Ecrit par Didier Ayres le 21.12.18 dans La Une CED, Les Chroniques, Les Livres

Idiotie, Pierre Guyotat, Grasset, août 2018, 256 pages, 19 €

Idiotie, Pierre Guyotat (par Didier Ayres)

 

Récit organique

Je suis un peu impressionné d’écrire sur le dernier livre de Pierre Guyotat, livre qui a reçu d’importants prix littéraires et qui provient d’un écrivain que l’on sait à la fois secret et très exigeant. Décrivons juste le déroulement du récit – un peu comme s’il fallait parler de cinéma ou de théâtre tant les actions du livre sont images et voix.
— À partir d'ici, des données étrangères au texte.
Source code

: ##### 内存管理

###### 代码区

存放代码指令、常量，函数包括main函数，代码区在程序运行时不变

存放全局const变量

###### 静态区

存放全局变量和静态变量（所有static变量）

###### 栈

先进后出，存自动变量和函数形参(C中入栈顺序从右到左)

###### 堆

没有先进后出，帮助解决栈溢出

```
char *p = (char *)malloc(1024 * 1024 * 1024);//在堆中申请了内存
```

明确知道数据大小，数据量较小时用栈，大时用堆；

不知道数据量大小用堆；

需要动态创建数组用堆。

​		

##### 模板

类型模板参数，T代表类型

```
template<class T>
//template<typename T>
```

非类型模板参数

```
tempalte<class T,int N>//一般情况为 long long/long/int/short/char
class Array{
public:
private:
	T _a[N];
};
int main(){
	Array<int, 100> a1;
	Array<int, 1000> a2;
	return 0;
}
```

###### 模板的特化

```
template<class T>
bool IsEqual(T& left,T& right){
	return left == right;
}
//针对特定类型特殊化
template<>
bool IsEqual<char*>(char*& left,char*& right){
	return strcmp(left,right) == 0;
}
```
Nous commençons par la fugue de l’auteur à Paris depuis Lyon. Là, on suit l’itinéraire d’un fugueur pauvre qui se nourrit essentiellement de pain et d’huile, et vit dans un monde un peu interlope, celui des prostituées et de leurs souteneurs. Puis vient la guerre d’Algérie qui commence par une sorte de scène de torture exercée contre Pierre Guyotat lui-même, laquelle forme le décor brutal de ce départ indésiré. Indésirée aussi la réclusion au cachot en Algérie. Et vers la fin de l’ouvrage, l’auteur trouvera une issue à ce qui est le fond disons, organique, de sa quête, dans la consommation de l’acte sexuel.
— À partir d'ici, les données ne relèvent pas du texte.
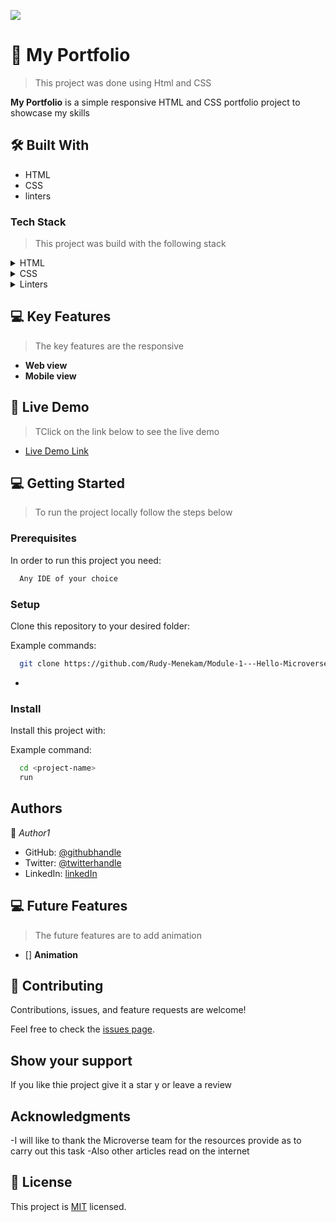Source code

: ![](https://img.shields.io/badge/Microverse-blueviolet)


# 📖 My Portfolio <a name="about-project"></a>

> This project was done using Html and CSS

**My Portfolio** is a simple responsive HTML and CSS portfolio project to showcase my skills


## 🛠 Built With <a name="built-with"></a>
 
 - HTML
 - CSS
 - linters

### Tech Stack <a name="tech-stack"></a>

> This project was build with the following stack

<details>
  <summary>HTML</summary>
  <ul>
    <li><a href="https://www.w3schools.com/html/html_headings.asp">HTML</a></li>
  </ul>
</details>

<details>
  <summary>CSS</summary>
  <ul>
    <li><a href="https://www.w3schools.com/tags/tag_hn.asp">CSS</a></li>
  </ul>
</details>

<details>
  <summary>Linters</summary>
  <ul>
    <li><a href="https://github.com/microverseinc/linters-config/tree/master/html-css">Linters</a></li>
  </ul>
</details>

## 💻 Key Features <a name="getting-started"></a>

> The key features are the responsive

- **Web view**
- **Mobile view**

## 🚀 Live Demo <a name="live-demo"></a>
> TClick on the link below to see the live demo

- [Live Demo Link](https://rudy-menekam.github.io/)

## 💻 Getting Started <a name="getting-started"></a>

> To run the project locally follow the steps below

### Prerequisites

In order to run this project you need:

```sh
  Any IDE of your choice
```

### Setup

Clone this repository to your desired folder:


Example commands:

```sh
  git clone https://github.com/Rudy-Menekam/Module-1---Hello-Microverse.git
```
-

### Install

Install this project with:


Example command:

```sh
  cd <project-name>
  run
```

## Authors

👤 *Author1*

- GitHub: [@githubhandle](https://github.com/Rudy-Menekam)
- Twitter: [@twitterhandle](https://twitter.com/MenekamR)
- LinkedIn: [linkedIn](https://www.linkedin.com/in/menekam-rudy/)

## 💻 Future Features <a name="getting-started"></a>

> The future features are to add animation

- [] **Animation**


## 🤝 Contributing

Contributions, issues, and feature requests are welcome!

Feel free to check the [issues page]([../../issues/](https://github.com/Rudy-Menekam/Module-1---My-Portfolio)).

 ## Show your support

If you like thie project give it a star y or leave a review

## Acknowledgments

-I will like to thank the Microverse team for the resources provide as to carry out this task
-Also other articles read on the internet

## 📝 License

This project is [MIT](./MIT.md) licensed.

<!-- NOTE: we recommend using the [MIT license](https://choosealicense.com/licenses/mit/) - you can set it up quickly by [using templates available on GitHub](https://docs.github.com/en/communities/setting-up-your-project-for-healthy-contributions/adding-a-license-to-a-repository). You can also use [any other license](https://choosealicense.com/licenses/) if you wish. -->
J’y ai vu pour mon compte une sorte de débordement des parties sexuelles, mâles ou femelles, jointes à la proximité des sanies d’urine ou d’excréments d’oiseaux, de chiens, de bêtes, d’hommes. On est bel et bien dans une action qui se situe entre l’urine et les matières fécales, un peu comme en a l’idée saint Augustin quand il parle de la naissance de l’homme, de la parturition de la femme. Car ce livre n’est pas du tout une aventure matérielle faite de sécrétions vaginales et d’érections des pénis. C’est une poétique, poétique de ce que je nomme pour moi, des « humeurs humides », donc ce à quoi nul humain n’échappe – ou peut-être pas, si l’on excepte Jean-Baptiste qui se nourrissait juste de miel… Il y a ainsi autant de Sade que de Bataille, de Genet que de Faulkner. Ou si c’est une poétique, c’est une mystique.

[…] la jointure braguette ourlet de jambe est déchirée, du poil en sort, vers le versant de la cuisse, le lambeau d’étoffe sert un bourrelet pelu ; un mouvement ramène le genou droit sur le ventre, je vois, par les trous, le bord inférieur de la fesse, la ligne, encrassée, croûteuse, de l’entrefesse vers l’organe où la toison brille, humide, pâteuse, dans le halo rouge du bateau qui démarre dans un jet de fumée.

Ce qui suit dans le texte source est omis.